Discounted payback period

This criterion makes use of discounted cash flows to estimate the number of years it will take the business to recover the initial investment. Based on this criterion, Epoxy resin will be selected because it has a shorter discounted payback period. Tim should not ask the board to base their decision on a discounted payback period because it does not estimate the profitability of projects. Also, the method does not use cash flow generated during the full life of a project. It ignores those that arise after the payback period. Therefore, it is not a suitable method because it provides little information. It can also be used to rank projects. The management can also compare the discounted payback period with the benchmark period.

Accounting rate of return (ARR)

The ART of the two products is greater than the 40% that is preferred by the management. Further, Synthetic resin has a higher value of ARR than Epoxy resin. Therefore, it will be preferred. However, the decision will be misleading because the criterion does not take into account the time value of money, it does not use the cash flow from the project. It uses the profit that is generated from a project. Finally, this approach does not use the terminal value of the assets bought.
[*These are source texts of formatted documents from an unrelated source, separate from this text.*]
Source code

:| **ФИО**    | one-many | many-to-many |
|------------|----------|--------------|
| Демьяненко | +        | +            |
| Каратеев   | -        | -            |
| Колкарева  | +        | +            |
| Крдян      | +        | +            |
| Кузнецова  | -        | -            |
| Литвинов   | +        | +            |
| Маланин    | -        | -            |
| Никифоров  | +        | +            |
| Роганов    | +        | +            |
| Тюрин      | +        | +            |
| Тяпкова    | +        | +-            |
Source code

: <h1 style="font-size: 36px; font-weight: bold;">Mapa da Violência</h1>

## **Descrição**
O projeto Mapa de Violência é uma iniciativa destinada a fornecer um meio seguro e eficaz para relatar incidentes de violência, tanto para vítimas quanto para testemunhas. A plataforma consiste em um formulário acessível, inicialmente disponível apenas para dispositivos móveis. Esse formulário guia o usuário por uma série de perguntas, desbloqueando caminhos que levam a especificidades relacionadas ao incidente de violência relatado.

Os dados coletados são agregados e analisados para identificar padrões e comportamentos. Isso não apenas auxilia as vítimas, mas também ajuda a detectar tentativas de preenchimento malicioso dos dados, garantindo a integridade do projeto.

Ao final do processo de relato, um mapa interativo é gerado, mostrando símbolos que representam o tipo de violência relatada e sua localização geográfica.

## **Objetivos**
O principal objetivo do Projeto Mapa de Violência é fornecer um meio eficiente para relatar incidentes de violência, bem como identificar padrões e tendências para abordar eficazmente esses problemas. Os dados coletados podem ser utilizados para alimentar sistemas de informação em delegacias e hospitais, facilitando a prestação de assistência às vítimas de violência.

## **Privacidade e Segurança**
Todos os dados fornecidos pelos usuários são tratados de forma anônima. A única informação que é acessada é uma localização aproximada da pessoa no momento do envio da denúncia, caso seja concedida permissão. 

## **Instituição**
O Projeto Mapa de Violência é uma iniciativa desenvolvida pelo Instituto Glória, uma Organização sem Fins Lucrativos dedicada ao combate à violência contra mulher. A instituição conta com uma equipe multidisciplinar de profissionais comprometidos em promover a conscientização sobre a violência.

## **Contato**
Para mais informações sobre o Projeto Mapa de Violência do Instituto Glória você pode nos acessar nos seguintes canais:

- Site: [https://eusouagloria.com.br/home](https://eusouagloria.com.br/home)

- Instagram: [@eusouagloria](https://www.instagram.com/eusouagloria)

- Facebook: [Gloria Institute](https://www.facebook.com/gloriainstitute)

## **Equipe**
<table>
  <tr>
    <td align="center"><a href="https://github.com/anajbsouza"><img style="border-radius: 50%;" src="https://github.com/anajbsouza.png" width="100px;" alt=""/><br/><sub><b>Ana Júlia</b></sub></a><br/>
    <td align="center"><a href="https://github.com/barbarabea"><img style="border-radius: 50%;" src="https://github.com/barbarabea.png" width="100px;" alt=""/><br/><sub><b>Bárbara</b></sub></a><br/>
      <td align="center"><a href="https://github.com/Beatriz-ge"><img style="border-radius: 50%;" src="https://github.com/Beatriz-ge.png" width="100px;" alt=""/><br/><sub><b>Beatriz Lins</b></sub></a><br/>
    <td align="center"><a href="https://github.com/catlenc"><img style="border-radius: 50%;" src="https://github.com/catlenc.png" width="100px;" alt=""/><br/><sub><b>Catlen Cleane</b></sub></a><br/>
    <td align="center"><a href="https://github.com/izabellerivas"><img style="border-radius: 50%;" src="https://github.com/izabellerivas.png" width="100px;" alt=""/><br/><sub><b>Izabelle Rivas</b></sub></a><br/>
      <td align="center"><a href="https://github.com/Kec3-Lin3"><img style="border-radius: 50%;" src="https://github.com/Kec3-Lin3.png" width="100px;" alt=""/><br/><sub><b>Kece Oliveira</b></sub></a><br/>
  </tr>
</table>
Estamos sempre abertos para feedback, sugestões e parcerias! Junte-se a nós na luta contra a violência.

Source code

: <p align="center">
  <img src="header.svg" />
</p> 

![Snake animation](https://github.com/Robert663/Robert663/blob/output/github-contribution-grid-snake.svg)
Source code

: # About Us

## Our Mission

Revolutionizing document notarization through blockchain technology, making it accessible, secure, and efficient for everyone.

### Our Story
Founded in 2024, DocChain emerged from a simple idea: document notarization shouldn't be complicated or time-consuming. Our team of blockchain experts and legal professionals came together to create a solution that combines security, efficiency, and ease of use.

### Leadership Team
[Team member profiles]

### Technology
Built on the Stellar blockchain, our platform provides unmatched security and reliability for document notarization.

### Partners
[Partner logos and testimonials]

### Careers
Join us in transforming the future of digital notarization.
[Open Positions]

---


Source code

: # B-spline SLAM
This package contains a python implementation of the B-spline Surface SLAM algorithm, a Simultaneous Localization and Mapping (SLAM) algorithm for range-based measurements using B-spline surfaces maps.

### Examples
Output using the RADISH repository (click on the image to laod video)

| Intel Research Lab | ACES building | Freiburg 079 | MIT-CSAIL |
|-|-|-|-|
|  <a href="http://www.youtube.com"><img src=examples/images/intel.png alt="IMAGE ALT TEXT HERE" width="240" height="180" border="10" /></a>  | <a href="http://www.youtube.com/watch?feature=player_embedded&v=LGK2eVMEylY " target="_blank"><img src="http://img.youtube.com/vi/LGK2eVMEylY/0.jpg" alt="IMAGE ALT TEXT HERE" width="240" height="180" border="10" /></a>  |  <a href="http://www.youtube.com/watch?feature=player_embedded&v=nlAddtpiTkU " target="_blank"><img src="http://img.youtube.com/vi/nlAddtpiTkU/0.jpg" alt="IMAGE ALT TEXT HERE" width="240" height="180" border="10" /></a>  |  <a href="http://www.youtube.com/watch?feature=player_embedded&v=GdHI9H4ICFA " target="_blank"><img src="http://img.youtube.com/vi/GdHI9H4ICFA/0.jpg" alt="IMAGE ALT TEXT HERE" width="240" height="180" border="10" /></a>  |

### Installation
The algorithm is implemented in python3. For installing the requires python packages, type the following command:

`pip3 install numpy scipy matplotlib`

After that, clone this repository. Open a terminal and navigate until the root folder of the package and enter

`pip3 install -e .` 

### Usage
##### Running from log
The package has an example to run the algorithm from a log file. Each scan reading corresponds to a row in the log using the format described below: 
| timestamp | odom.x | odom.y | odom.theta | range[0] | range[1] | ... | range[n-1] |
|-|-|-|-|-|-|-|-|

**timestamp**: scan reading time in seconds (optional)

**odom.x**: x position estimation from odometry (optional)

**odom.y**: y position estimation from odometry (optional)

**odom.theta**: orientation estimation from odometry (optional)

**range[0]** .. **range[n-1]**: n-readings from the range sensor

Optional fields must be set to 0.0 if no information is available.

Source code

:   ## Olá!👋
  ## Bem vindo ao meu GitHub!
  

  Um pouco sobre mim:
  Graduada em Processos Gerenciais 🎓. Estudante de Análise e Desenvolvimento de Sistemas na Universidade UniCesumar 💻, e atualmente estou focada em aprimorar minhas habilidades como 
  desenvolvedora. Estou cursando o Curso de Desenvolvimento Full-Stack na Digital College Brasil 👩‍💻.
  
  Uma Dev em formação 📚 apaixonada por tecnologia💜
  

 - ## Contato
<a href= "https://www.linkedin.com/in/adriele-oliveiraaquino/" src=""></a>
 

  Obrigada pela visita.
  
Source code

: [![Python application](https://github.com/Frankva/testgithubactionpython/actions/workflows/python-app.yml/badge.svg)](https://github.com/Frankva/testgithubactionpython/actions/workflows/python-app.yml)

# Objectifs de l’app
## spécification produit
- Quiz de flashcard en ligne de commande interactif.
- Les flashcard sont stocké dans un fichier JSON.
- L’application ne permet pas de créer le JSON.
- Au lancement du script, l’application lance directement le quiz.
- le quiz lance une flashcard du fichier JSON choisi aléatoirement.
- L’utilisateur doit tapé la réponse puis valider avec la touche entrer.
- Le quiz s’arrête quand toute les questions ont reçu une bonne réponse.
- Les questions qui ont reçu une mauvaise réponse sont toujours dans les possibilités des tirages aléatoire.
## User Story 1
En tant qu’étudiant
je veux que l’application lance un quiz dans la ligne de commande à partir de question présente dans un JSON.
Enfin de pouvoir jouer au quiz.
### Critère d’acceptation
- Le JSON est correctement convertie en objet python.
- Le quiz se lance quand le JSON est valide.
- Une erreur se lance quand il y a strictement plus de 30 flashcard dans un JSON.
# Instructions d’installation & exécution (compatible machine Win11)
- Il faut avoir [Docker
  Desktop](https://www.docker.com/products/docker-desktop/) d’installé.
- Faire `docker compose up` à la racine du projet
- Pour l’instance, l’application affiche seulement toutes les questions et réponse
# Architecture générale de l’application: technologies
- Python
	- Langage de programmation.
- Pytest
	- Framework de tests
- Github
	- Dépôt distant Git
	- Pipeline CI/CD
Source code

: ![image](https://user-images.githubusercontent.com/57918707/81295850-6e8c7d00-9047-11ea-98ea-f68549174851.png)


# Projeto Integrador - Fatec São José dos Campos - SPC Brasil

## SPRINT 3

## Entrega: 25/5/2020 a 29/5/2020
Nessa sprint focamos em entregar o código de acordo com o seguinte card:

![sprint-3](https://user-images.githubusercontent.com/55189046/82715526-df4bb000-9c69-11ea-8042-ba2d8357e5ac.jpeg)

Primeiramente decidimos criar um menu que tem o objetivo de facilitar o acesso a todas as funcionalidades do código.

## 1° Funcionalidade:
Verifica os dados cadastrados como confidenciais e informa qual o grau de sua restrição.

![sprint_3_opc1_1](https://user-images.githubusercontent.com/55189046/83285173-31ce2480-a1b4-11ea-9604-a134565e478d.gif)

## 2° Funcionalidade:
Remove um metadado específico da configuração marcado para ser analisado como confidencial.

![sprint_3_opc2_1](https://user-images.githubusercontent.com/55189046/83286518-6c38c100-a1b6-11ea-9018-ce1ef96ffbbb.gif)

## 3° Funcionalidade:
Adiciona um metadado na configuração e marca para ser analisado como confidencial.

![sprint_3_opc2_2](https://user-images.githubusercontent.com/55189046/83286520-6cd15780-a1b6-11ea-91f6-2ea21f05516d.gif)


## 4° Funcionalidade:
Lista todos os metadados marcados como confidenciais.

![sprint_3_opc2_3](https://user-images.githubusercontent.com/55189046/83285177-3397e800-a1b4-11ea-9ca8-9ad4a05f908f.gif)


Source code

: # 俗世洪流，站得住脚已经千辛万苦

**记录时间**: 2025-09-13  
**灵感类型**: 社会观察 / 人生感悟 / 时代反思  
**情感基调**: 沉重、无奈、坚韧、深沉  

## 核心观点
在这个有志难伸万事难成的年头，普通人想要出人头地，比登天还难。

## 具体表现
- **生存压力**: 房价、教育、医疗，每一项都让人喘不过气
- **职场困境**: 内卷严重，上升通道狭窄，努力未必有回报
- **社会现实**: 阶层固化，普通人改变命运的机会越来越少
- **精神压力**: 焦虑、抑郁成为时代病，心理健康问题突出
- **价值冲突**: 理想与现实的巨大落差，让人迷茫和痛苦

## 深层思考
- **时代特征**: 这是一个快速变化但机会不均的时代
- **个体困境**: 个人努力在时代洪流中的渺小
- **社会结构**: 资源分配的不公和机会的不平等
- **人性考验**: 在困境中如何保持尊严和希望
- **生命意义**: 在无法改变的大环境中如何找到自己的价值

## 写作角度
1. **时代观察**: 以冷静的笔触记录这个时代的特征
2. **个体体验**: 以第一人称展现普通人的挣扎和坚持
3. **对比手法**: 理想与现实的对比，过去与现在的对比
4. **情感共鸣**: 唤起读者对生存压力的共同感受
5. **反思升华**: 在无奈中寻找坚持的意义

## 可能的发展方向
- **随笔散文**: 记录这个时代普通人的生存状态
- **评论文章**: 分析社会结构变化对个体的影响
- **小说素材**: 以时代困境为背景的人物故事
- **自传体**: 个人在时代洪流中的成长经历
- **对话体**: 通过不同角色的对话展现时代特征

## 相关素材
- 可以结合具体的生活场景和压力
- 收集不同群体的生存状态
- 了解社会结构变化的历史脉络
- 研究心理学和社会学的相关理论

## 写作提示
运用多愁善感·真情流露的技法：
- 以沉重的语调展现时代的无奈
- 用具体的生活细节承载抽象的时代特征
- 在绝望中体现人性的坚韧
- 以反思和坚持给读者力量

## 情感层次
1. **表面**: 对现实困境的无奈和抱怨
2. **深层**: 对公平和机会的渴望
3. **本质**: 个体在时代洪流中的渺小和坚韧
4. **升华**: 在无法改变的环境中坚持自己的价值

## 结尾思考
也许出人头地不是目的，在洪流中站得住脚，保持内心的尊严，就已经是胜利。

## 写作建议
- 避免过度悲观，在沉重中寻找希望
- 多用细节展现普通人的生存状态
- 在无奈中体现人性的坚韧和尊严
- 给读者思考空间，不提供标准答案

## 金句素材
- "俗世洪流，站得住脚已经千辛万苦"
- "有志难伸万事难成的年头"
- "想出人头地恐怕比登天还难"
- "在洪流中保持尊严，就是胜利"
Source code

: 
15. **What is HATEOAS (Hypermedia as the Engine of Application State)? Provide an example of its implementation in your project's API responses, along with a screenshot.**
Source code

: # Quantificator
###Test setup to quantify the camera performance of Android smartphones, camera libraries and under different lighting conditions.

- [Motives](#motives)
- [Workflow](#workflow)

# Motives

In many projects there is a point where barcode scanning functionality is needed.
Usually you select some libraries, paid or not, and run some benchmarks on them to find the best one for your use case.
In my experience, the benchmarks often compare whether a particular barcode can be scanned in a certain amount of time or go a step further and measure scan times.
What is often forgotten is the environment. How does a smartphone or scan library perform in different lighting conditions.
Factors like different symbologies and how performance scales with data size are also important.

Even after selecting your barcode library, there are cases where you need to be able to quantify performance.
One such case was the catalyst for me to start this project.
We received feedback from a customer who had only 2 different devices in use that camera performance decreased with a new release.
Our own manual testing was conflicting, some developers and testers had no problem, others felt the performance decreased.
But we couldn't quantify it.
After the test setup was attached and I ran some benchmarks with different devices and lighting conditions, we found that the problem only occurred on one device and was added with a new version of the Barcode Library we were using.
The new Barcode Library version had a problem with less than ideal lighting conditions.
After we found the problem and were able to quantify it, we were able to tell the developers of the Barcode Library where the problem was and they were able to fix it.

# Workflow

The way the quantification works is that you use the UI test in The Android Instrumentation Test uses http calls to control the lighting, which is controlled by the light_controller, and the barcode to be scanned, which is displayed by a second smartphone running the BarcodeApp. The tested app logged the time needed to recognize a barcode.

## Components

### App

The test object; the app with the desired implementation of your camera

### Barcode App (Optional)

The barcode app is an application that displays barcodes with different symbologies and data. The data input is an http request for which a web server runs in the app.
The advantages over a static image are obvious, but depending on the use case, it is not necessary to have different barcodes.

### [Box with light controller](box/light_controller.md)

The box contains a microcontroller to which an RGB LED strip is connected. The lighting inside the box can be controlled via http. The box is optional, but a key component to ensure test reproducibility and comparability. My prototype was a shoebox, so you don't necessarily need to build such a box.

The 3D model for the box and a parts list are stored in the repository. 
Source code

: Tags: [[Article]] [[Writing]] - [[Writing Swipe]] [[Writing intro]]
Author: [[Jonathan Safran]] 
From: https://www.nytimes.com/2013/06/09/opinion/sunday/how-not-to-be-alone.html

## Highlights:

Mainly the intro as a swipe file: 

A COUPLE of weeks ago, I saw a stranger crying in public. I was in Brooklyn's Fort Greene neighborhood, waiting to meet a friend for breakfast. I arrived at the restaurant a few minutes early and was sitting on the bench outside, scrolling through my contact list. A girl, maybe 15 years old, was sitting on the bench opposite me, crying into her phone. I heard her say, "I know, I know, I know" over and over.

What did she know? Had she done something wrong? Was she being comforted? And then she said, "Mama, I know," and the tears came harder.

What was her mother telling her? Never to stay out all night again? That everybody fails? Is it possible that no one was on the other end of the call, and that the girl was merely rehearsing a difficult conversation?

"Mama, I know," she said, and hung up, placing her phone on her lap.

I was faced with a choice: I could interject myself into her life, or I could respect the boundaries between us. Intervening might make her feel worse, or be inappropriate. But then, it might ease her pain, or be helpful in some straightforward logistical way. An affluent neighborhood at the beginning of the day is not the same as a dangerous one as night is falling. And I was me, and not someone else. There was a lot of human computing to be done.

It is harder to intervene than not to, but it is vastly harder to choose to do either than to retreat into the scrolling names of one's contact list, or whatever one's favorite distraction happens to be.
This value is important because at the end of the life of a project, a company can generate cash flow from the assets that were being used in the project.

Internal rate of return

The IRR for Epoxy resin is higher than that of Synthetic resin. Therefore, Epoxy resin will be selected based on this criterion. However, the method is not adequate because it gives conflicting results. For instance, Synthetic resin yields higher NPV than Epoxy while IRR gives different results. Also, it does not take into account the size of the project. Also, this criterion has a potential of overstating the rate of return of a project. The criterion also cannot be used to compare projects that have different useful lives. This is based on the fact that it does not use the cost of capital. Finally, IRR cannot be used reliably if the cash flow of a project is not consistent, especially if the project has an alternating stream of positive and negative cash flow.

Net present value (NPV)

The NPV for Synthetic resin is greater than that of Epoxy. Therefore, Tim should select Synthetic resin based on this criterion. The NPV criterion is a suitable way of selecting projects because it takes into account the cash flow for the entire life of the project. Secondly, it applies the concept of discounting cash flows. Also, the criterion can be used to estimate the profitability of projects. This approach also takes into account the element of risk. Finally, as can be seen in the calculations, the approach makes use of cash flow that is generated throughout the entire life of the project. The crossover rate is important because it gives information about the point where Synthetic resin will no longer be feasible.

Modified internal rate of return (MIRR)

Synthetic resin will be selected based on this criterion because it has a higher value of MIRR than Epoxy resin. MIRR is a better measure because it takes into account the wealth and the cost of a project. The method solves the shortcoming of both the internal rate of return and the net present value criterion. Thus, it takes into account both the negative and positive cash flow.

Profitability index (PI)

The PI for Synthetic resin is higher than that of Epoxy resin. Therefore, it will be selected. The criterion cannot solve the problem because it is too simple and may give misleading results.

Impact of conservative revenue projection

Some of the criteria discussed above are sensitive to the pattern of cash flows. If large amounts of cash flow occur at the beginning of the period, then the project is likely to have a high amount of NPV. Therefore, higher value of NPV will be achieved for Synthetic resin if the cash flows are adjusted.

Impact of technological development

Technological development can delay the timing of cash flow. During the period of technological development, a company will receive a lower amount of cash flow. Therefore, Synthetic Resin will receive cash inflow at a later period than Epoxy and this makes it appear to be less profitable. Therefore, technological development affects results.